L’algorithme a été testé par les chercheurs dans une simulation de 1 024 robots, ainsi que dans un essaim de 100 robots réels en laboratoire. En moins d’une minute, les robots ont pu converger de manière fiable, sûre et efficace pour former une forme prédéterminée.

Michael Rubenstein de Northwestern a dirigé l’étude. Il est professeur de sciences informatiques à l’école d’ingénierie McCormick de Northwestern.

« Si vous avez de nombreux véhicules autonomes sur la route, vous ne voulez pas qu’ils se collisionnent ou se bloquent », a déclaré Rubenstein. « En comprenant comment contrôler nos robots en essaim pour former des formes, nous pouvons comprendre comment contrôler les flottes de véhicules autonomes lorsqu’ils interagissent les uns avec les autres. »

L’article doit être publié dans le journal IEEE Transactions on Robotics plus tard ce mois.

Il y a un avantage à utiliser un essaim de petits robots par rapport à un grand robot ou à un essaim dirigé par un robot ; il n’y a pas de contrôle centralisé. Le contrôle centralisé peut devenir une raison majeure d’échec, et l’algorithme décentralisé de Rubenstein agit comme un système de sauvegarde.

« Si le système est centralisé et qu’un robot cesse de fonctionner, alors l’ensemble du système échoue », a déclaré Rubenstein. « Dans un système décentralisé, il n’y a pas de chef qui dit à tous les autres robots ce qu’ils doivent faire. Chaque robot prend ses propres décisions. Si un robot échoue dans un essaim, l’essaim peut toujours accomplir la tâche. »

Pour éviter les collisions et les embouteillages, les robots coordonnent avec les autres. Le sol sous les robots agit comme une grille pour l’algorithme, et chaque robot est conscient de sa position sur la grille grâce à une technologie similaire au GPS.

Avant de se déplacer d’un endroit à un autre, chaque robot repose sur des capteurs pour communiquer avec les autres. En faisant cela, il peut déterminer si les autres espaces de la grille sont vides ou occupés.

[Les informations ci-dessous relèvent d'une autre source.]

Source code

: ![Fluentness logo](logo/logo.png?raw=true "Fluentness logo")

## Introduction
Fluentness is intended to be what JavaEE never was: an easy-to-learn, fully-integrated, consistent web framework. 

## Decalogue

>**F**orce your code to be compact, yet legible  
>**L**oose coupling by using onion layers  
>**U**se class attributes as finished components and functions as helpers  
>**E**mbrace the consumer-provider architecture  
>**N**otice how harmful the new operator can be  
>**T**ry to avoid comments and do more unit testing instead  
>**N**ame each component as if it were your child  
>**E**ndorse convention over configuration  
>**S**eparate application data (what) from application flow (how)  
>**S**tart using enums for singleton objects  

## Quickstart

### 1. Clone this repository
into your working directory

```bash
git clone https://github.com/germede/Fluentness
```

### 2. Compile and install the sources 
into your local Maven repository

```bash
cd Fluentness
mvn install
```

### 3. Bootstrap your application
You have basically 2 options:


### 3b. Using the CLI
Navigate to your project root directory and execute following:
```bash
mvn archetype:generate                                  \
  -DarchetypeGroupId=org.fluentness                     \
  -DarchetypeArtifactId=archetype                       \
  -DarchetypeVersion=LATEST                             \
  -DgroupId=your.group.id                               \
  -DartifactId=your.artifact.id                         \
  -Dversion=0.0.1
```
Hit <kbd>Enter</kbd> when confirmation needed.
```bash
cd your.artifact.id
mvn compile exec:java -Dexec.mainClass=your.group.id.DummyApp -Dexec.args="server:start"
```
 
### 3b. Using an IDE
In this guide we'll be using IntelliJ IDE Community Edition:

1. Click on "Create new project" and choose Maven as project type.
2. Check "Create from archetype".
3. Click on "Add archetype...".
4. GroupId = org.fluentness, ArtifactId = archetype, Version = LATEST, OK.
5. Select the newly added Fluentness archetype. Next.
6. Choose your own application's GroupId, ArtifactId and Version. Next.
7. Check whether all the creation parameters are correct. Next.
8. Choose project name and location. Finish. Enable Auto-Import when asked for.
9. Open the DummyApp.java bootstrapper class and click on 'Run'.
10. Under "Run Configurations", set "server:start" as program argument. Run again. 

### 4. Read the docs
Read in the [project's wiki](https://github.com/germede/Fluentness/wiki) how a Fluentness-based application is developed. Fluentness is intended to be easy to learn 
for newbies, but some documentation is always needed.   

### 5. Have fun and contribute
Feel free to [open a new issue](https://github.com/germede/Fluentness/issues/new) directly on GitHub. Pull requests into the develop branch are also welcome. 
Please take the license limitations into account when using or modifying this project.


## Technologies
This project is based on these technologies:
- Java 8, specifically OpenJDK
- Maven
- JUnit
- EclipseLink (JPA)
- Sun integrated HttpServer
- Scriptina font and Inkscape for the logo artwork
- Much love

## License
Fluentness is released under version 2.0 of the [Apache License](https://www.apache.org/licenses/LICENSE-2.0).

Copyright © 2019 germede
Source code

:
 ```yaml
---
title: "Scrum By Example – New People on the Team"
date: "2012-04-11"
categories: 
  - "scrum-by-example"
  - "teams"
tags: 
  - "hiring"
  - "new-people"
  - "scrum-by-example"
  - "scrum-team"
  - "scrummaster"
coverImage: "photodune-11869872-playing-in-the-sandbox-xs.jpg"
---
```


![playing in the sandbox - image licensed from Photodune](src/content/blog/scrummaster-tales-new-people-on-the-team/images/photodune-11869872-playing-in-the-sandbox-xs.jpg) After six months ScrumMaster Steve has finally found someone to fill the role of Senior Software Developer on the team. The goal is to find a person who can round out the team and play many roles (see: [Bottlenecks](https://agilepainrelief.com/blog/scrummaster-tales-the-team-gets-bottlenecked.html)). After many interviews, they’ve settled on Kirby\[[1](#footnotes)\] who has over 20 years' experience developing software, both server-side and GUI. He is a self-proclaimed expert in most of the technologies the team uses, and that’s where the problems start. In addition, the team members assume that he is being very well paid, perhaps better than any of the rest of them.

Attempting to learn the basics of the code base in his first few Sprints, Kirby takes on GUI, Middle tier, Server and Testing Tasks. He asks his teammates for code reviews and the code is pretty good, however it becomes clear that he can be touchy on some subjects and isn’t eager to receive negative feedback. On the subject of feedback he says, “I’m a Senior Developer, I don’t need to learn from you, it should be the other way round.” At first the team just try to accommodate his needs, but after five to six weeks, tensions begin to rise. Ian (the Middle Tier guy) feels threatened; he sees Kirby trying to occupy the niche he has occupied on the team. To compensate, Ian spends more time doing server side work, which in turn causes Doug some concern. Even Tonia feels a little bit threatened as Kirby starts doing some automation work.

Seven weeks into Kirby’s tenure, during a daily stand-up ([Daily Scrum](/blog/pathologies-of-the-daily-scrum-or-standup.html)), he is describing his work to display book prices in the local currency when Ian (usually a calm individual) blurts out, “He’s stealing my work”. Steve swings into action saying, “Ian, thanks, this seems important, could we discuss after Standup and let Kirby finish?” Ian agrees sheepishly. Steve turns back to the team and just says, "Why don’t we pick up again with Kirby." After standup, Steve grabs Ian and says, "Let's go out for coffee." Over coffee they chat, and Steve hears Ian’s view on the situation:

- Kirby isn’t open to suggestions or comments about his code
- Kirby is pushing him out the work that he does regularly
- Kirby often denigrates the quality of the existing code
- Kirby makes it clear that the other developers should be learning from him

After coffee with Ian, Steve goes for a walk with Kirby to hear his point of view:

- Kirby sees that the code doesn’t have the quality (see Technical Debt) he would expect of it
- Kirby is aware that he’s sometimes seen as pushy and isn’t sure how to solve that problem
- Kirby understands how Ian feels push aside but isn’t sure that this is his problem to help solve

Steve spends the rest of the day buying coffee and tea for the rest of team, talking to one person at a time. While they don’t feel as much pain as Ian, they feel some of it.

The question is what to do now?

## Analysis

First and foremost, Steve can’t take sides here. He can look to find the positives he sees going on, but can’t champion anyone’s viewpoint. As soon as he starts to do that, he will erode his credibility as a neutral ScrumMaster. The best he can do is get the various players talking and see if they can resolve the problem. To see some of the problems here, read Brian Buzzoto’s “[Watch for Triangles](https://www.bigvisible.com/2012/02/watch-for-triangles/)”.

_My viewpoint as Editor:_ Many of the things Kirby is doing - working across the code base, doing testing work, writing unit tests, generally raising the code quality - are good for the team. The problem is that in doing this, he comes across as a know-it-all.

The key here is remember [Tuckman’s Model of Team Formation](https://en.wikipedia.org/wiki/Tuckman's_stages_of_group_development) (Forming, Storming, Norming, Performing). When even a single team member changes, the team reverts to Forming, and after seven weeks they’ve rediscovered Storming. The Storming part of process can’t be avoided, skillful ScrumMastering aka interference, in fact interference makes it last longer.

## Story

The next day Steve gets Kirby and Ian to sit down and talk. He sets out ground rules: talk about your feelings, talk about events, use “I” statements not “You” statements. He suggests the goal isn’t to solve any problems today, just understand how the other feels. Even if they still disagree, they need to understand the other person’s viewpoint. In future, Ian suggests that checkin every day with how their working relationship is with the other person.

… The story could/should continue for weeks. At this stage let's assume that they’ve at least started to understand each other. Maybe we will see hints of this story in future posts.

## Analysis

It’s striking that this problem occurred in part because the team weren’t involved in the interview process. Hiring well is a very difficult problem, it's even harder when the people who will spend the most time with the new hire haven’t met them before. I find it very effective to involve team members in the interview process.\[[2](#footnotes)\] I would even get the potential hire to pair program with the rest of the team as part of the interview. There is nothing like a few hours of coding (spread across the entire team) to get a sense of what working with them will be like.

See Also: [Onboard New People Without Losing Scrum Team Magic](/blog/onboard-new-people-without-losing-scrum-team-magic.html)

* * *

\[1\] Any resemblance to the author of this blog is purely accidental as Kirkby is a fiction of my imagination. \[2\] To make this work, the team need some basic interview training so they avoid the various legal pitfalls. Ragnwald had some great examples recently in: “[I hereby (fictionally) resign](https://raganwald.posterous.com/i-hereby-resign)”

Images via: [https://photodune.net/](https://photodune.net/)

« Les robots refusent de se déplacer vers un endroit jusqu’à ce que cet endroit soit libre et jusqu’à ce qu’ils sachent qu’aucun autre robot ne se déplace vers le même endroit », a déclaré Rubenstein. « Ils sont prudents et réservent un espace à l’avance. »

Les robots peuvent communiquer les uns avec les autres pour former une forme, et cela est possible grâce à la myopie des robots.

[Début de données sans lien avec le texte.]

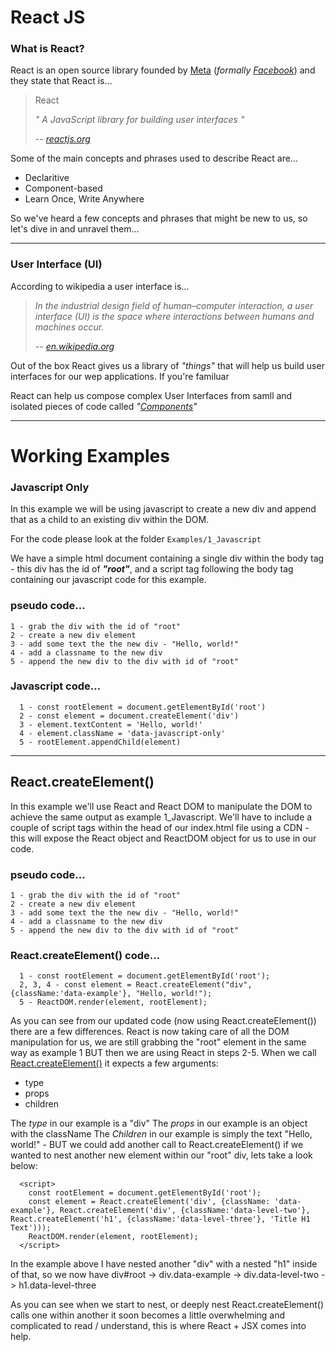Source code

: # React JS

### What is React?

React is an open source library founded by [Meta](https://meta.com) (*formally [Facebook](https://facebook.com)*) and they state that React is... 
> React
>
> *" A JavaScript library for building user interfaces "*
>
> -- <cite>[reactjs.org](https://reactjs.org)</cite>

Some of the main concepts and phrases used to describe React are...
* Declaritive
* Component-based
* Learn Once, Write Anywhere


So we've heard a few concepts and phrases that might be new to us, so let's dive in and unravel them...

---
### User Interface (UI)

According to wikipedia a user interface is...

> *In the industrial design field of human–computer interaction, a user interface (UI) is the space where interactions between humans and machines occur.*
>
> -- <cite>[en.wikipedia.org](https://en.wikipedia.org/wiki/User_interface)</cite>

Out of the box React gives us a library of *"things"* that will help us build user interfaces for our wep applications. If you're familuar 

React can help us compose complex User Interfaces from samll and isolated pieces of code called *"[Components](https://reactjs.org/docs/react-component.html)"*



---

# Working Examples

### Javascript Only

In this example we will be using javascript to create a new div and append that as a child to an existing div within the DOM.

For the code please look at the folder `Examples/1_Javascript`

We have a simple html document containing a single div within the body tag - this div has the id of ***"root"***, and a script tag following the body tag containing our javascript code for this example.

### pseudo code...
```
1 - grab the div with the id of "root"
2 - create a new div element
3 - add some text the the new div - "Hello, world!"
4 - add a classname to the new div
5 - append the new div to the div with id of "root"
```

### Javascript code...
```
  1 - const rootElement = document.getElementById('root')
  2 - const element = document.createElement('div')
  3 - element.textContent = 'Hello, world!'
  4 - element.className = 'data-javascript-only'
  5 - rootElement.appendChild(element)
```

---

## React.createElement()

In this example we'll use React and React DOM to manipulate the DOM to achieve the same output as example 1_Javascript. We'll have to include a couple of script tags within the head of our index.html file using a CDN -  this will expose the React object and ReactDOM object for us to use in our code.

### pseudo code...
```
1 - grab the div with the id of "root"
2 - create a new div element
3 - add some text the the new div - "Hello, world!"
4 - add a classname to the new div
5 - append the new div to the div with id of "root"
```

### React.createElement() code...
```
  1 - const rootElement = document.getElementById('root');
  2, 3, 4 - const element = React.createElement("div", {className:'data-example'}, "Hello, world!");
  5 - ReactDOM.render(element, rootElement);
```

As you can see from our updated code (now using React.createElement()) there are a few differences.
React is now taking care of all the DOM manipulation for us, we are still grabbing the "root" element in the same way as example 1 BUT then we are using React in steps 2-5.
When we call [React.createElement()](https://reactjs.org/docs/react-api.html#createelement) it expects a few arguments:  
-  type
-  props
-  children

The *type* in our example is a "div"
The *props* in our example is an object with the className
The *Children* in our example is simply the text "Hello, world!" - BUT we could add another call to React.createElement() if we wanted to nest another new element within our "root" div, lets take a look below:  

```
  <script>
    const rootElement = document.getElementById('root');
    const element = React.createElement('div', {className: 'data-example'}, React.createElement('div', {className:'data-level-two'}, React.createElement('h1', {className:'data-level-three'}, 'Title H1 Text')));
    ReactDOM.render(element, rootElement);
  </script>
```

In the example above I have nested another "div" with a nested "h1" inside of that, so we now have div#root -> div.data-example -> div.data-level-two -> h1.data-level-three

As you can see when we start to nest, or deeply nest React.createElement() calls one within another it soon becomes a little overwhelming and complicated to read / understand, this is where React + JSX comes into help.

« Chaque robot ne peut percevoir que trois ou quatre de ses voisins les plus proches », a expliqué Rubenstein. « Ils ne peuvent pas voir l’ensemble de l’essaim, ce qui facilite la mise à l’échelle du système. Les robots interagissent localement pour prendre des décisions sans informations globales. »

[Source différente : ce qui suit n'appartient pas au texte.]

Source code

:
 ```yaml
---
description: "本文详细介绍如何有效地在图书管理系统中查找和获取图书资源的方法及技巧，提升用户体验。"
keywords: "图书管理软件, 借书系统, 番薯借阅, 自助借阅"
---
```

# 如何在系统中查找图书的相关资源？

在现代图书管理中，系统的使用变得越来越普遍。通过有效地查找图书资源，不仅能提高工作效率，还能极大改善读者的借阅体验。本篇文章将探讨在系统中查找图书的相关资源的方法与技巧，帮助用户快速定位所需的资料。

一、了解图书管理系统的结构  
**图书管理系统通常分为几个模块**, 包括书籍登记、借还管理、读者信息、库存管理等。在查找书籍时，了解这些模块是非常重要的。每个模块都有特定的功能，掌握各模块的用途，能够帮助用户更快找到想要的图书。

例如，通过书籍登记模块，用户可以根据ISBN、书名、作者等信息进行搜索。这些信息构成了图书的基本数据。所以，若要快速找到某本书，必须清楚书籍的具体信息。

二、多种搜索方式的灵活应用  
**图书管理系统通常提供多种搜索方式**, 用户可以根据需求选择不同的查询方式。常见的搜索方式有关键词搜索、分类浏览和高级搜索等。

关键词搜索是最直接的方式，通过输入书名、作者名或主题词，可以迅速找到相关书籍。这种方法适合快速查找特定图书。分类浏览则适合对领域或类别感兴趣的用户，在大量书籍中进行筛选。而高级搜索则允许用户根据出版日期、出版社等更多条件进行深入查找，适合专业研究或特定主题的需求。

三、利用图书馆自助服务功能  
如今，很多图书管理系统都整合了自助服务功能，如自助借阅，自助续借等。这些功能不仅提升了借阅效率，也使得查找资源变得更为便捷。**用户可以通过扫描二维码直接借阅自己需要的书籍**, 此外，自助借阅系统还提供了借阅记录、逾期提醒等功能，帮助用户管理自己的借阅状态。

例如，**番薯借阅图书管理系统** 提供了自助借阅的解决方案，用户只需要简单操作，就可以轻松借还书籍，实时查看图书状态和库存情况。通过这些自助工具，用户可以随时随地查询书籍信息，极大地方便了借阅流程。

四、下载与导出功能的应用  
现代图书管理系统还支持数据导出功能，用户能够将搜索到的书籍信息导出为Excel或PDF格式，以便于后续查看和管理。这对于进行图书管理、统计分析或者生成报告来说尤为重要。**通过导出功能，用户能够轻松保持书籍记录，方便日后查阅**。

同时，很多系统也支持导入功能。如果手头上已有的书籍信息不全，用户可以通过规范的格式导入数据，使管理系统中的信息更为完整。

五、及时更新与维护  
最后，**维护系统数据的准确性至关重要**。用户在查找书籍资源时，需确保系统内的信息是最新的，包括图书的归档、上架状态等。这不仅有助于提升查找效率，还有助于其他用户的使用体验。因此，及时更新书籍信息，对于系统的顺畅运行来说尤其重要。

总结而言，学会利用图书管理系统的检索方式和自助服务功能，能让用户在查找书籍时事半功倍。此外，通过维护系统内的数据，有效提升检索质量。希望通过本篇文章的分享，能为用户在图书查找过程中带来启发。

100 robots peuvent coordonner pour former une forme en moins d’une minute, par rapport à l’heure qu’il a fallu dans certaines approches précédentes. Rubenstein veut que son algorithme soit utilisé à la fois dans les véhicules autonomes et les entrepôts automatisés.

« Les grandes entreprises ont des entrepôts avec des centaines de robots qui effectuent des tâches similaires à celles que nos robots effectuent en laboratoire », a-t-il déclaré. « Ils doivent s’assurer que leurs robots ne se collisionnent pas, mais se déplacent le plus rapidement possible pour atteindre l’endroit où ils finiront par donner un objet à un humain. »

Alex McFarland est un journaliste et écrivain en intelligence artificielle qui explore les derniers développements en intelligence artificielle. Il a collaboré avec de nombreuses startups et publications en intelligence artificielle dans le monde entier.